Le contexte actuel de la gestion de la forêt, c’est donc du bois considéré exclusivement comme une ressource, un cadre réglementaire qui nie, notamment par lobbying, les quelques règles protectrices de zones d’intérêt et de l’environnement, une délégation aux préfectures de la gestion administrative, des sous-traitants de bûcheronnage ou leur intégration dans des grands groupes nationaux et internationaux, des machines monstrueuses automatisées, et un marché, mondial, pour écouler une production standardisée. Et tant qu’à faire, vu qu’on se vante de créer tout de même quelques emplois (en absolu, ça en détruit), on demande des aides publiques, ça peut pas faire de mal de minimiser les coûts. Résultat : des projets capitalistiques dopés à l’argent public, qui créent quelques « bullshit jobs » (une trentaine annoncés par Biosyl Guérêt en manutention et pilotage informatique de la production) mais en détruisent des centaines dans le tissu économique local lié à la forêt.
Bilan public du bazar :
- un monolithe économique : le pellet, et rien d’autre. Broyer du feuillu, jeune ou ancien, c’est raréfier le bois noble de construction ou le condamner avant maturité, donc détruire les emplois des scieries locales, beaucoup plus souples et en vrai circuits courts,
- un carnage écologique : disparition de la faune et de la flore (finies les cueillettes de champignons !) qui ont besoin d’une diversité d’espèces et de sols riches, le tarissement des sources (le plateau de Millevaches, c’est le plateau des mille sources!) du fait de la diminution du drainage forestier, marginalisation de pratiques raisonnées de gestion de la forêt
Enfin, le Limousin développe par ailleurs son économie du tourisme, en s’appuyant notamment sur ses paysages, dont ses forêts.

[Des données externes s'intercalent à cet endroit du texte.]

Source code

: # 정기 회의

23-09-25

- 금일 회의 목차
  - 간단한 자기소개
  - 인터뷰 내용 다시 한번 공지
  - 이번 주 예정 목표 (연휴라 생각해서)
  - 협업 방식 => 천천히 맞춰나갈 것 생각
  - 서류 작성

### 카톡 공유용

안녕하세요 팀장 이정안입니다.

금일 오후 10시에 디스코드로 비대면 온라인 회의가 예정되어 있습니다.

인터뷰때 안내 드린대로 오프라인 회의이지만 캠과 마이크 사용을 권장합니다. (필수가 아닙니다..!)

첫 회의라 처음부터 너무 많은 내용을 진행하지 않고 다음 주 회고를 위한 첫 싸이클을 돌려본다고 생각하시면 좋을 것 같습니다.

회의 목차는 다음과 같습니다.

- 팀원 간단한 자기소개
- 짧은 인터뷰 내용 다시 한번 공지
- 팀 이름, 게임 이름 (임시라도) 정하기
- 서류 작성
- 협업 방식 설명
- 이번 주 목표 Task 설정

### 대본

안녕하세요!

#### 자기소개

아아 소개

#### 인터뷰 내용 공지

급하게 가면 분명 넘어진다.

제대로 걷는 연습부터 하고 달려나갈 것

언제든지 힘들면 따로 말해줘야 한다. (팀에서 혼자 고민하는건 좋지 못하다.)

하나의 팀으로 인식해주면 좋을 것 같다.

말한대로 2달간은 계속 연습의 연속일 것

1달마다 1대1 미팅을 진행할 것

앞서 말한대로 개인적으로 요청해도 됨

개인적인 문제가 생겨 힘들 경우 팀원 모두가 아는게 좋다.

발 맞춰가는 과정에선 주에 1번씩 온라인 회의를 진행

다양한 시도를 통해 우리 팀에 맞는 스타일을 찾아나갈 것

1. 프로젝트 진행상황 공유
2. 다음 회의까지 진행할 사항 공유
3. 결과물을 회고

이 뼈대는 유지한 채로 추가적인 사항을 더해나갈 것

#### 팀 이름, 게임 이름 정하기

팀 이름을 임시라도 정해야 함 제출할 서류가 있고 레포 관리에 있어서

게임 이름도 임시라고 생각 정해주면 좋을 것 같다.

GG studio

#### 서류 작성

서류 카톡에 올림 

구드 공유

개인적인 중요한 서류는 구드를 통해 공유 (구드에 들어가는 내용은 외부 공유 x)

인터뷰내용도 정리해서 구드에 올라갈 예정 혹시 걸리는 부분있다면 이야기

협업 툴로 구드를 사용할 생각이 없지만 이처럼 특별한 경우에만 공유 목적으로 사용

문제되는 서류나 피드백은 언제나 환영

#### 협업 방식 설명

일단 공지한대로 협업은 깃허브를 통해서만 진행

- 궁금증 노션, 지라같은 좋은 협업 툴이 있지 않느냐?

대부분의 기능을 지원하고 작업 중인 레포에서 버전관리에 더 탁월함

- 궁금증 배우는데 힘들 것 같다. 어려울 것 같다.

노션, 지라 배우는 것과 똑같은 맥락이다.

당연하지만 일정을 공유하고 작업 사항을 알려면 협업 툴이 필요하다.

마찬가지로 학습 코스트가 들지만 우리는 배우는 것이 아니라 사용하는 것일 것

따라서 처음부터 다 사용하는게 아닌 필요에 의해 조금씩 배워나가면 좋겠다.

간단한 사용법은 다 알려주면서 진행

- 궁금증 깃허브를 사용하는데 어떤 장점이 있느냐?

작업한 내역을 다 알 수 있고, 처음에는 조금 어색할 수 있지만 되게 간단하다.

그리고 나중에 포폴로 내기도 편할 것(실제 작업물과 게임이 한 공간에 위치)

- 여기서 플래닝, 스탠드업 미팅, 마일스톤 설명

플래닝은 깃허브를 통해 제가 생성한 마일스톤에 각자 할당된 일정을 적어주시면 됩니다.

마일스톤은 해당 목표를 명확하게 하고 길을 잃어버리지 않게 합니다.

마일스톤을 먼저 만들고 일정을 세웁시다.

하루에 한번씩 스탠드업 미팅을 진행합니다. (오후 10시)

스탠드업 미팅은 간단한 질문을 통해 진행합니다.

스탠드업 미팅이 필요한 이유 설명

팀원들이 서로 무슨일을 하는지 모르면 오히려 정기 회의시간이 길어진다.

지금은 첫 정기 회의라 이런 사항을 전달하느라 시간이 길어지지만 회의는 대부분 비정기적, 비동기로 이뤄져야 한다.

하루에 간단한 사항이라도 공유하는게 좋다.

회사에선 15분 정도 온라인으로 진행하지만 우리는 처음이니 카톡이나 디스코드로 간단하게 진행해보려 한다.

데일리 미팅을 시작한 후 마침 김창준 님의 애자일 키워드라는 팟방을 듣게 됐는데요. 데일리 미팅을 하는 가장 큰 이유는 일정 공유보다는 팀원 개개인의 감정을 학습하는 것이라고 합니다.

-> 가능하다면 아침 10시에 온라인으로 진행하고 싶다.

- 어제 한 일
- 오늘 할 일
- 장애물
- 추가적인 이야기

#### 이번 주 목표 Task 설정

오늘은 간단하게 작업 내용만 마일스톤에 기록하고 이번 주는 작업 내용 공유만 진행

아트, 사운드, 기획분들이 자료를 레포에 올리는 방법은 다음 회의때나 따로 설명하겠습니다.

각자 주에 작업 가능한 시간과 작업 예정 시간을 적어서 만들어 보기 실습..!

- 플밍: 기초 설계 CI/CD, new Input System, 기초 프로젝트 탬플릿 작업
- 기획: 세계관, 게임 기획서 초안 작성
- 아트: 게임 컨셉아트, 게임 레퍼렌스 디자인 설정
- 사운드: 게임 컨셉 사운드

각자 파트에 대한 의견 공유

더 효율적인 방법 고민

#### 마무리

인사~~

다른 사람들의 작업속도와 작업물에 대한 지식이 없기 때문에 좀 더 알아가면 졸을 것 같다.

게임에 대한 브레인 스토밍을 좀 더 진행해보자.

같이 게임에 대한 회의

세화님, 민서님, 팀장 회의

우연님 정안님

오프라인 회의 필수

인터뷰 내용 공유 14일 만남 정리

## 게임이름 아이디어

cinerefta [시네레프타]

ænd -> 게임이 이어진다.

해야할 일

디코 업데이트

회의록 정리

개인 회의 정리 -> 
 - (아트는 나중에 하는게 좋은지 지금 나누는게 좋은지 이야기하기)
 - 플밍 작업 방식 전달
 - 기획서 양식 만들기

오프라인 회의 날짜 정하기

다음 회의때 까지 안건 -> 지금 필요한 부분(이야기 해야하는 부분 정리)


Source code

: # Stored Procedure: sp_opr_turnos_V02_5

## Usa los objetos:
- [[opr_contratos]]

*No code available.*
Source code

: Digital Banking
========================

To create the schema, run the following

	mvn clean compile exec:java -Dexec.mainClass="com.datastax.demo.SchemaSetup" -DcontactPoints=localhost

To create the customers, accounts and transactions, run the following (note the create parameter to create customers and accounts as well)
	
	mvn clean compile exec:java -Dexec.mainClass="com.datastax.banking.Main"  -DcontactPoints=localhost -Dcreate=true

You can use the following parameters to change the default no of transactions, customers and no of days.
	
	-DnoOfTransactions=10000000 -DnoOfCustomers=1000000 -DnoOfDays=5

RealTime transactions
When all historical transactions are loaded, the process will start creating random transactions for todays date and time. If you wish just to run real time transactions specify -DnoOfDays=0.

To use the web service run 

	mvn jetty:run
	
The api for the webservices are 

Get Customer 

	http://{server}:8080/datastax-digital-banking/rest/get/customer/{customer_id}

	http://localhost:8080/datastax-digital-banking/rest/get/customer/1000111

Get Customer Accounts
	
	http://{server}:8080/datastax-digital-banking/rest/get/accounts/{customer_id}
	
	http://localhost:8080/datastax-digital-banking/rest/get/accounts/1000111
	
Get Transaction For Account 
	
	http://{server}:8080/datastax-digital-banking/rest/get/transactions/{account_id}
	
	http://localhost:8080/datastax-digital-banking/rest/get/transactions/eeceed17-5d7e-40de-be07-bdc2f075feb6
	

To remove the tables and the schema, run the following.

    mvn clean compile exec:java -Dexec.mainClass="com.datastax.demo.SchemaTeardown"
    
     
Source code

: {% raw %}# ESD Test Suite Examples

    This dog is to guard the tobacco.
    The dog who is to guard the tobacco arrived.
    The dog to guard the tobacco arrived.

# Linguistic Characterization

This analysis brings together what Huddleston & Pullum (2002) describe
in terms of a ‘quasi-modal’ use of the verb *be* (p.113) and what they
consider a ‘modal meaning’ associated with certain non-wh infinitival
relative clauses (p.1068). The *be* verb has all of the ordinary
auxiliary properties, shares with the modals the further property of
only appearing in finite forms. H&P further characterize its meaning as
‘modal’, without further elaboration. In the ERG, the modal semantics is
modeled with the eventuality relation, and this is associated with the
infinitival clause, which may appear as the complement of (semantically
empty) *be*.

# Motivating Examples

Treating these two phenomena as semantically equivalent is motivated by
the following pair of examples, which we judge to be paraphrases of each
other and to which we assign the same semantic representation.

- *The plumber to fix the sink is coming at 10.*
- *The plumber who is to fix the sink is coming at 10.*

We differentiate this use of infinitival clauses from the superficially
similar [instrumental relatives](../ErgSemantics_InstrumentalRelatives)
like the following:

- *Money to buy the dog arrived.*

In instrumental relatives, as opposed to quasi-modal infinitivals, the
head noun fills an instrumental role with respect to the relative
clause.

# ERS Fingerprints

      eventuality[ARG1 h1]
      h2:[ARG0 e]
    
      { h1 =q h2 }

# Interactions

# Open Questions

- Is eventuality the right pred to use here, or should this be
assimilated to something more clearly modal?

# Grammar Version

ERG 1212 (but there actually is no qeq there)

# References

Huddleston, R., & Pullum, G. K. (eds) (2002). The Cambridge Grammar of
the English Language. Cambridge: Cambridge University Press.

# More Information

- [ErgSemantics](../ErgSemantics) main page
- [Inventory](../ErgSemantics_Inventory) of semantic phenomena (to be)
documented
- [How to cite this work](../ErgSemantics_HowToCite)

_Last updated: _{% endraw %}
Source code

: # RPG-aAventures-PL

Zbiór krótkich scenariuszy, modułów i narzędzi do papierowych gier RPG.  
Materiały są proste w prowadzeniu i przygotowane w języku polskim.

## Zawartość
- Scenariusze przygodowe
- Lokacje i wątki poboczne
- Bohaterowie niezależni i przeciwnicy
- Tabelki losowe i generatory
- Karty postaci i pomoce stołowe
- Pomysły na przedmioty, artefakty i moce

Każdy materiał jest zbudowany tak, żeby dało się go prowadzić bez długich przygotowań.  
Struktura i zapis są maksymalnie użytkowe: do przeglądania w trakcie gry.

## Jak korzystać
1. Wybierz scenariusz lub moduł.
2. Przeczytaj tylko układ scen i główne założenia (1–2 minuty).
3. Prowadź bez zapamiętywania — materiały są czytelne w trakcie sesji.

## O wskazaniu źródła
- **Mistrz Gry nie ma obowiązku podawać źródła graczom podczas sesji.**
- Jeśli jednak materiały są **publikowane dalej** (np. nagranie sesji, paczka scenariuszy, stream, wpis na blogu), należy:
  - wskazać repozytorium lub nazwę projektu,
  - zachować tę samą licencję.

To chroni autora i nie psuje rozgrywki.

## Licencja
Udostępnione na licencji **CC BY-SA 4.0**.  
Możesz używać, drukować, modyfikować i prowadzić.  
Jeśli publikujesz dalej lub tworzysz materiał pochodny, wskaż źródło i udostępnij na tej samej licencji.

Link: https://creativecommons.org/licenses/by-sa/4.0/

Pour qui a déjà vu une coupe rase, on est loin des cartes postales verdoyantes où des ruisseaux et rivières serpentent parmi les massifs forestiers. Dans le bois comme dans tous les autres secteurs, le choix est simple : désertifier (économiquement, écologiquement, socialement) pour quelques groupes capitalistes dopés à l’argent public, ou revivifier des tissus locaux d’acteurs diversifiés, dont les pratiques reposent sur une histoire, des traditions, mais s’adaptent aux enjeux socio-économiques contemporains.
1Source : Montagne limousine. Forêts désenchantées, Z n° 15, 2022, 190 p.